Purtroppo da anni continuiamo ad assistere a un proliferare di “pseudo-commercialisti” che si spacciano per tali ma che, non avendo obbligo alcuno, non sono sempre in grado di garantire un servizio corretto e qualificato. Per arrotondare le proprie entrate svolgono quelle attività che non sono tutelate in modo specifico dalle norme legislative e che vengono comunemente annoverate tra i servizi, come la tenuta della contabilità o la redazione della dichiarazione dei redditi. Bancari, contabili, ingegneri… il mercato “offre” di tutto, ma in questi casi l’eventuale disservizio non è tutelato da nessuno.

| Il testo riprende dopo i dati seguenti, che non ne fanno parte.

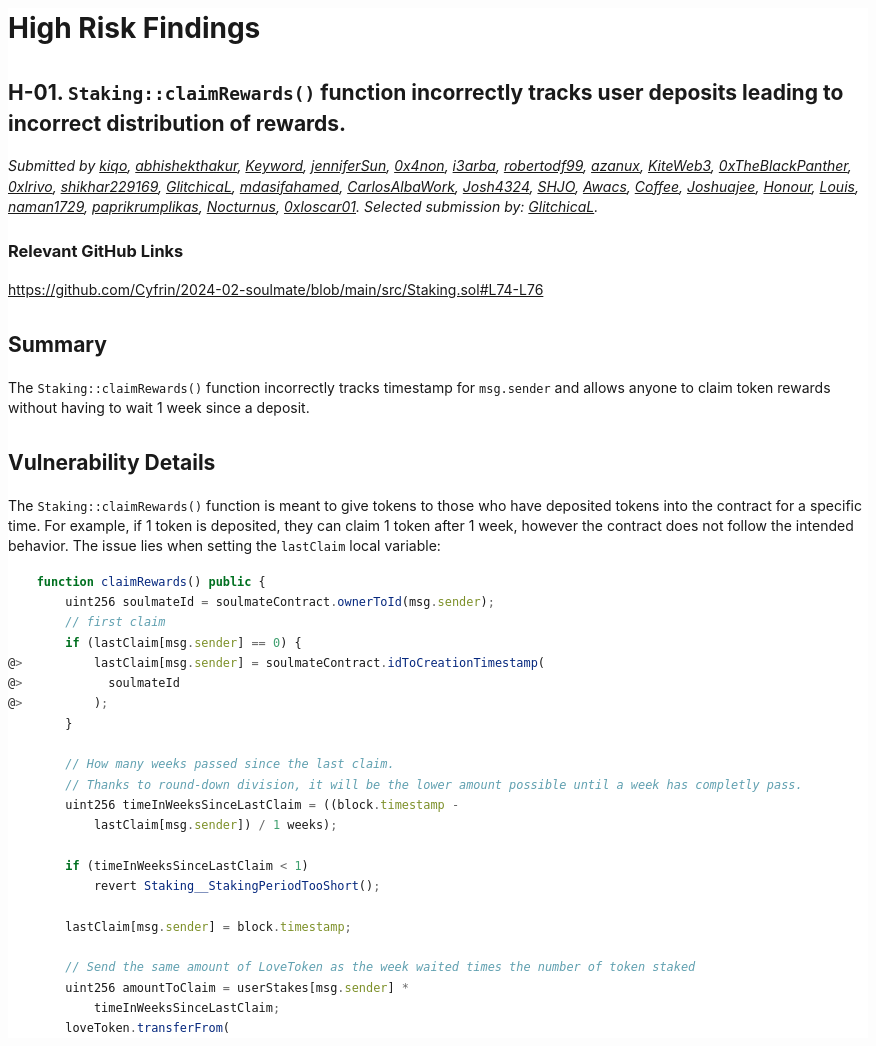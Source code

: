 # High Risk Findings

## <a id='H-01'></a>H-01. `Staking::claimRewards()` function incorrectly tracks user deposits leading to incorrect distribution of rewards.

_Submitted by [kiqo](/profile/clrrtiujv0000ld28mhpbea15), [abhishekthakur](/profile/clkaqh5590000k108p39ktfwl), [Keyword](/profile/clq9wfw3c0000ulgq5mkbqnmf), [jenniferSun](/profile/clsb1ozmi0000unx8zvm2lx40), [0x4non](/profile/clk3udrho0004mb08dm6y7y17), [i3arba](/profile/clpbtp4g6000nyjx66awyzd9w), [robertodf99](/profile/clscdki8s0001sbgc9ukl8ewc), [azanux](/profile/clk45q9ry0000l5080kf923kw), [KiteWeb3](/profile/clk9pzw3j000smh08313lj91l), [0xTheBlackPanther](/profile/clnca1ftl0000lf08bfytq099), [0xlrivo](/profile/clqo26w180006cl27lldffow6), [shikhar229169](/profile/clk3yh639002emf08ywok1hzf), [GlitchicaL](/profile/clru42we4000t8usowjglteia), [mdasifahamed](/profile/clsbm5lfy0000ent4dux9f2bc), [CarlosAlbaWork](/profile/clrw1ekq80007u9z6ke2mx6yr), [Josh4324](/profile/clk75kd79000gjw08o1v6ycq7), [SHJO](/profile/clsj69010000096lzk1vu462s), [Awacs](/profile/clo47qxsq001dm808b0vjbta1), [Coffee](/profile/clln3vyj7000cml0877uhlb7j), [Joshuajee](/profile/clp8tjvhb0000r61pfr2owzuy), [Honour](/profile/clrc98bu4000011oz4po0q5dd), [Louis](/profile/clloixi3x0000la08i46r5hc8), [naman1729](/profile/clk41lnhu005wla08y1k4zaom), [paprikrumplikas](/profile/clrj23lnp006g14oum8qxro25), [Nocturnus](/profile/clk6gsllo0000mn08rjvbjy0x), [0xloscar01](/profile/cllgowxgy0002la08qi9bhab4). Selected submission by: [GlitchicaL](/profile/clru42we4000t8usowjglteia)._  


### Relevant GitHub Links

https://github.com/Cyfrin/2024-02-soulmate/blob/main/src/Staking.sol#L74-L76

## Summary

The `Staking::claimRewards()` function incorrectly tracks timestamp for `msg.sender` and allows anyone to claim token rewards without having to wait 1 week since a deposit.

## Vulnerability Details

The `Staking::claimRewards()` function is meant to give tokens to those who have deposited tokens into the contract for a specific time. For example, if 1 token is deposited, they can claim 1 token after 1 week, however the contract does not follow the intended behavior. The issue lies when setting the `lastClaim` local variable:

```javascript
    function claimRewards() public {
        uint256 soulmateId = soulmateContract.ownerToId(msg.sender);
        // first claim
        if (lastClaim[msg.sender] == 0) {
@>          lastClaim[msg.sender] = soulmateContract.idToCreationTimestamp(
@>            soulmateId
@>          );
        }

        // How many weeks passed since the last claim.
        // Thanks to round-down division, it will be the lower amount possible until a week has completly pass.
        uint256 timeInWeeksSinceLastClaim = ((block.timestamp -
            lastClaim[msg.sender]) / 1 weeks);

        if (timeInWeeksSinceLastClaim < 1)
            revert Staking__StakingPeriodTooShort();

        lastClaim[msg.sender] = block.timestamp;

        // Send the same amount of LoveToken as the week waited times the number of token staked
        uint256 amountToClaim = userStakes[msg.sender] *
            timeInWeeksSinceLastClaim;
        loveToken.transferFrom(
```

Se invece il consulete è un commercialista regolarmente iscritto, una segnalazione fatta all’Ordine creerebbe al professionista non pochi problemi in quanto, nel caso di comportamento non consono al Codice deontologico, questi si vedrebbe raggiunto da una azione disciplinare.

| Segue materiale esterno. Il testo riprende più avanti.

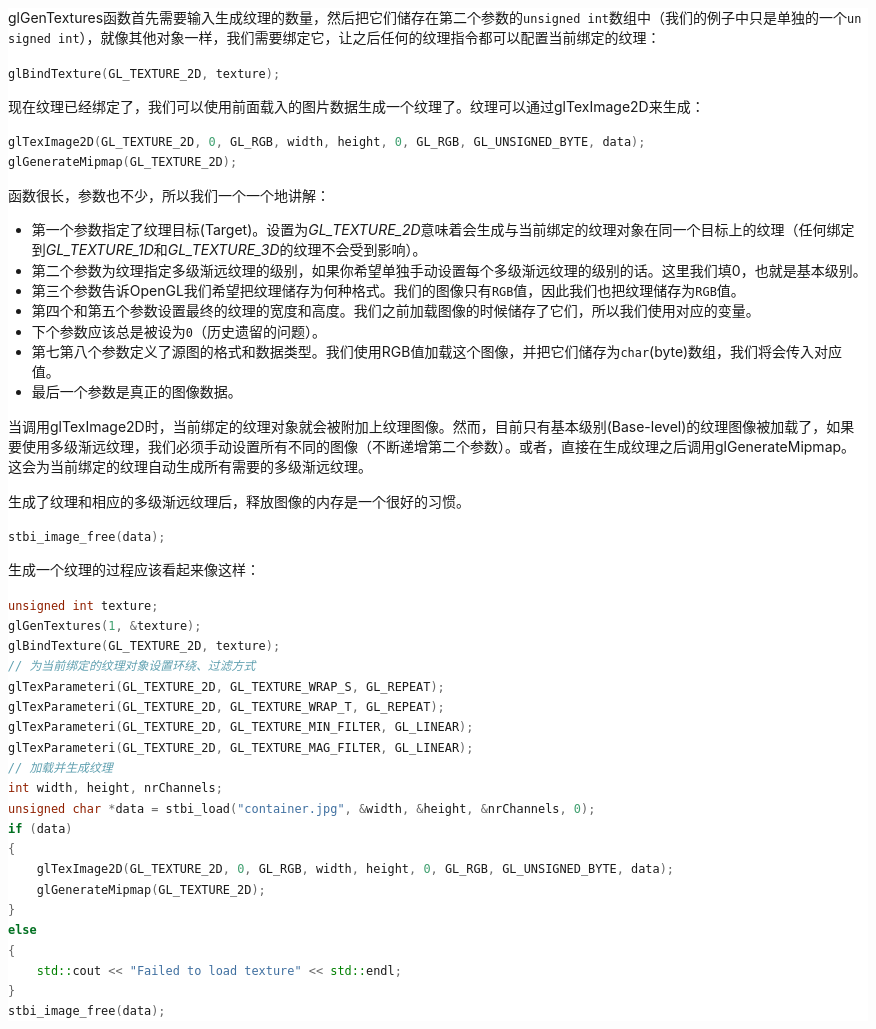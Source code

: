 <fun>glGenTextures</fun>函数首先需要输入生成纹理的数量，然后把它们储存在第二个参数的`unsigned int`数组中（我们的例子中只是单独的一个`unsigned int`），就像其他对象一样，我们需要绑定它，让之后任何的纹理指令都可以配置当前绑定的纹理：

```c++
glBindTexture(GL_TEXTURE_2D, texture);
```

现在纹理已经绑定了，我们可以使用前面载入的图片数据生成一个纹理了。纹理可以通过<fun>glTexImage2D</fun>来生成：

```c++
glTexImage2D(GL_TEXTURE_2D, 0, GL_RGB, width, height, 0, GL_RGB, GL_UNSIGNED_BYTE, data);
glGenerateMipmap(GL_TEXTURE_2D);
```

函数很长，参数也不少，所以我们一个一个地讲解：

- 第一个参数指定了纹理目标(Target)。设置为<var>GL_TEXTURE_2D</var>意味着会生成与当前绑定的纹理对象在同一个目标上的纹理（任何绑定到<var>GL_TEXTURE_1D</var>和<var>GL_TEXTURE_3D</var>的纹理不会受到影响）。
- 第二个参数为纹理指定多级渐远纹理的级别，如果你希望单独手动设置每个多级渐远纹理的级别的话。这里我们填0，也就是基本级别。
- 第三个参数告诉OpenGL我们希望把纹理储存为何种格式。我们的图像只有`RGB`值，因此我们也把纹理储存为`RGB`值。
- 第四个和第五个参数设置最终的纹理的宽度和高度。我们之前加载图像的时候储存了它们，所以我们使用对应的变量。
- 下个参数应该总是被设为`0`（历史遗留的问题）。
- 第七第八个参数定义了源图的格式和数据类型。我们使用RGB值加载这个图像，并把它们储存为`char`(byte)数组，我们将会传入对应值。
- 最后一个参数是真正的图像数据。

当调用<fun>glTexImage2D</fun>时，当前绑定的纹理对象就会被附加上纹理图像。然而，目前只有基本级别(Base-level)的纹理图像被加载了，如果要使用多级渐远纹理，我们必须手动设置所有不同的图像（不断递增第二个参数）。或者，直接在生成纹理之后调用<fun>glGenerateMipmap</fun>。这会为当前绑定的纹理自动生成所有需要的多级渐远纹理。

生成了纹理和相应的多级渐远纹理后，释放图像的内存是一个很好的习惯。

```c++
stbi_image_free(data);
```

生成一个纹理的过程应该看起来像这样：

```c++
unsigned int texture;
glGenTextures(1, &texture);
glBindTexture(GL_TEXTURE_2D, texture);
// 为当前绑定的纹理对象设置环绕、过滤方式
glTexParameteri(GL_TEXTURE_2D, GL_TEXTURE_WRAP_S, GL_REPEAT);	
glTexParameteri(GL_TEXTURE_2D, GL_TEXTURE_WRAP_T, GL_REPEAT);
glTexParameteri(GL_TEXTURE_2D, GL_TEXTURE_MIN_FILTER, GL_LINEAR);
glTexParameteri(GL_TEXTURE_2D, GL_TEXTURE_MAG_FILTER, GL_LINEAR);
// 加载并生成纹理
int width, height, nrChannels;
unsigned char *data = stbi_load("container.jpg", &width, &height, &nrChannels, 0);
if (data)
{
    glTexImage2D(GL_TEXTURE_2D, 0, GL_RGB, width, height, 0, GL_RGB, GL_UNSIGNED_BYTE, data);
    glGenerateMipmap(GL_TEXTURE_2D);
}
else
{
    std::cout << "Failed to load texture" << std::endl;
}
stbi_image_free(data);
```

Il Codice deontologico del commercialista
Come già accennato, gli obblighi del professionista nei confronti dell’assistito sono individuati nel Codice deontologico della professione di commercialista, definendo la deontologia professionale come un insieme formalizzato di regole di autodisciplina predisposte dalle singole professioni che definiscono la “teoria del dovere” per i professionisti iscritti. Le regole deontologiche possono essere assimilate alle consuetudini e, come tali, quando sono richiamate da regolamenti, assumono piena valenza giuridica. Le norme di deontologia professionale tendono a regolamentare:
• la formazione professionale, considerando che l’aggiornamento deve essere continuo. Il professionista deve rinunciare agli incarichi per i quali non possiede specifiche competenze;
• il comportamento nei confronti dei clienti, che riguarda la riservatezza, il segreto professionale, la copertura dei rischi professionali, la libertà e indipendenza nei confronti dei clienti, le tariffe professionali;
• il comportamento nei confronti dei colleghi, che deve essere improntato su principi di correttezza;
• il comportamento nei confronti degli organi di governo della categoria, che prevedono collaborazione e dovere di denuncia di comportamenti scorretti;
• il comportamento nei confronti delle autorità, che deve basarsi sulla collaborazione e sul rispetto dei ruoli.

Le regole non scritte
Queste le regole generali che il Codice deontologico impone di osservare. Ma altre, non scritte, dettate dal buon senso e dal rispetto che ogni professionista deve avere nel rapporto con il cliente, dovrebbero essere rispettate:
• il cliente va ascoltato, guidato nelle scelte, informato sulle norme che deve osservare;
• nel caso di tenuta della contabilità, il professionista deve verificare i documenti consegnati dal cliente e chiederne, nel caso, l’integrazione;
• sempre nell’ipotesi precedente, il professionista deve rilasciare al cliente un attestato in cui sono indicate le scritture contabili tenute presso lo studio per conto del cliente stesso;
• il professionista deve condividere con il cliente e far firmare i documenti (bilancio, dichiarazioni eccetera) prima della spedizione o dell’inoltro in via telematica dei documenti stessi;
• il professionista deve consegnare al cliente una copia dei bilanci depositati o delle dichiarazioni dei redditi presentate per suo conto, complete degli allegati;
• il professionista deve informare il cliente sulle motivazioni che hanno portato all’emissione da parte dell’Agenzia delle entrate di cartelle esattoriali
o di rettifiche di dichiarazioni;
• il professionista deve illustrare al cliente con semplicità e chiarezza gli elementi essenziali e gli eventuali rischi connessi alla pratica affidatagli.

Non si dimentichi, poi, che la recente giurisprudenza (con la sentenza della Cassazione n. 99616 del 26/04/2010) ha introdotto, collegandola al Codice deontologico dell’Albo, il concetto aggravato di “diligenza media”, e ha esteso la responsabilità professionale al di fuori delle violazioni meramente formali.